Fruits and Vegetables - Wonderful Food, If...

Fruits and vegetables are natures gift to us.

An apple a day keeps the doctor away.

That old saying by itself has a lot of wisdom. I've always wanted to avoid seeing a doctor - though there are times when a really good doctor is worth his weight in gold, especially if he's not overweight.

Fresh produce a few decades ago was always wholesome, nutritious food - some specific varieties more than others.

These days, though, we are well-advised to be careful about our selections.

Agriculture has changed drastically as a result of pressure to produce larger quantities of highly attractive products with no blemishes or flaws.

To achieve supermarket display standards of perfection, farmers must use powerful chemical fertilizers and pesticides.

Enter the organic food industry, which is growing rapidly.

Some farmers are able to do very well growing organic produce.

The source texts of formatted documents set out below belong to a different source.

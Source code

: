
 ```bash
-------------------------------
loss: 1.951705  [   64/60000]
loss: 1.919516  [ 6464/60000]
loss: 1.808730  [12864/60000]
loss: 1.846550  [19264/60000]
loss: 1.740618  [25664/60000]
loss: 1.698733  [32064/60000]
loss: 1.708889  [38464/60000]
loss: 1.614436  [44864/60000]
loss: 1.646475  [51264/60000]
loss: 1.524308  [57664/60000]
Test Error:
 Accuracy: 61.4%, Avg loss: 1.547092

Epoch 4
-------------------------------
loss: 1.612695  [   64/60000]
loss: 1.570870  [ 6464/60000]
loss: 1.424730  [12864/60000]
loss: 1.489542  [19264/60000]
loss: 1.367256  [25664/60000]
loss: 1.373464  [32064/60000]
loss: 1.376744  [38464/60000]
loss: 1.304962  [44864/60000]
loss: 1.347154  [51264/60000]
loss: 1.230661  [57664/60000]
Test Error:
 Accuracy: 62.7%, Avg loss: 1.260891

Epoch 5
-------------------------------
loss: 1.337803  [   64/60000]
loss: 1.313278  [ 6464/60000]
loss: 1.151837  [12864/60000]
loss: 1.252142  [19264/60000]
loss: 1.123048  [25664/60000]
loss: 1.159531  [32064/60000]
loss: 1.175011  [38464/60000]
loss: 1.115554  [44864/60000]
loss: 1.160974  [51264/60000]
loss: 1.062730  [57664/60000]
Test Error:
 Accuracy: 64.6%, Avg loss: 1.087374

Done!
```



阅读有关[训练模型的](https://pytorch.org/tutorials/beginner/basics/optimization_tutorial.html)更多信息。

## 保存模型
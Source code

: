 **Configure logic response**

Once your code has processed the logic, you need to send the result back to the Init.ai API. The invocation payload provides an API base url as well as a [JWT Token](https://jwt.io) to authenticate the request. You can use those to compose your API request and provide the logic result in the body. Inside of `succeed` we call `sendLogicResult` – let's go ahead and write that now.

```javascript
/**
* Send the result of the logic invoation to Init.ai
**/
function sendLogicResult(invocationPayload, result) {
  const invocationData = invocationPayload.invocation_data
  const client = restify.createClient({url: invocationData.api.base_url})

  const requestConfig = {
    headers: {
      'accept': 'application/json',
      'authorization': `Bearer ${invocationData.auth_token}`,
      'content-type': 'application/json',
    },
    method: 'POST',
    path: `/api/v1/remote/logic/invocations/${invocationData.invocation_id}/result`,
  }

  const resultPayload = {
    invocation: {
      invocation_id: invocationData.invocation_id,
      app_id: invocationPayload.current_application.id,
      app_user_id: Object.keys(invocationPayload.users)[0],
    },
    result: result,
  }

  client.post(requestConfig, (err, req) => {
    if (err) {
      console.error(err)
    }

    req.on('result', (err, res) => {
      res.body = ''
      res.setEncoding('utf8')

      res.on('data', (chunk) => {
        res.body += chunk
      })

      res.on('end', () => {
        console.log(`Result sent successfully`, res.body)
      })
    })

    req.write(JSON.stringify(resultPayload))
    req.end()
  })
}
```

Organic foods are available in most larger cities.

To learn more about organic foods, please click here.

If you can't afford the extra cost of organically grown foods, you can still do very well by selecting which specific produce you eat.

I was surprised to learn that not all fruits and vegetables are beneficial for all individuals. I had always thought that if it was fresh, clean and tasty, it was great, nutritious food.

Enter Eat Right For Your Type, by Dr. Peter J. D'Adamo.

Joyce found this book somewhere, and bought a blood typing kit from the health food store.

Once she knew her blood type, she picked up the small booklet guide for her type, and began following it.

After a year or so of stubbornly refusing, I finally let her get a kit so she could find my type along with the booklet guide for my type.

I was amazed at how quickly I felt better.

Not only did I feel better in general, I slept more soundly, had more energy, and my joints felt stronger and less painful during exercise.

Not too long after I converted, I overheard a medical doctor in a restaurant loudly denouncing D'Adamo's ideas.

I'm sure that some doctors support this well-documented and widely used info.

But many do not. Nutrition remains as a specialty largely avoided by medical schools.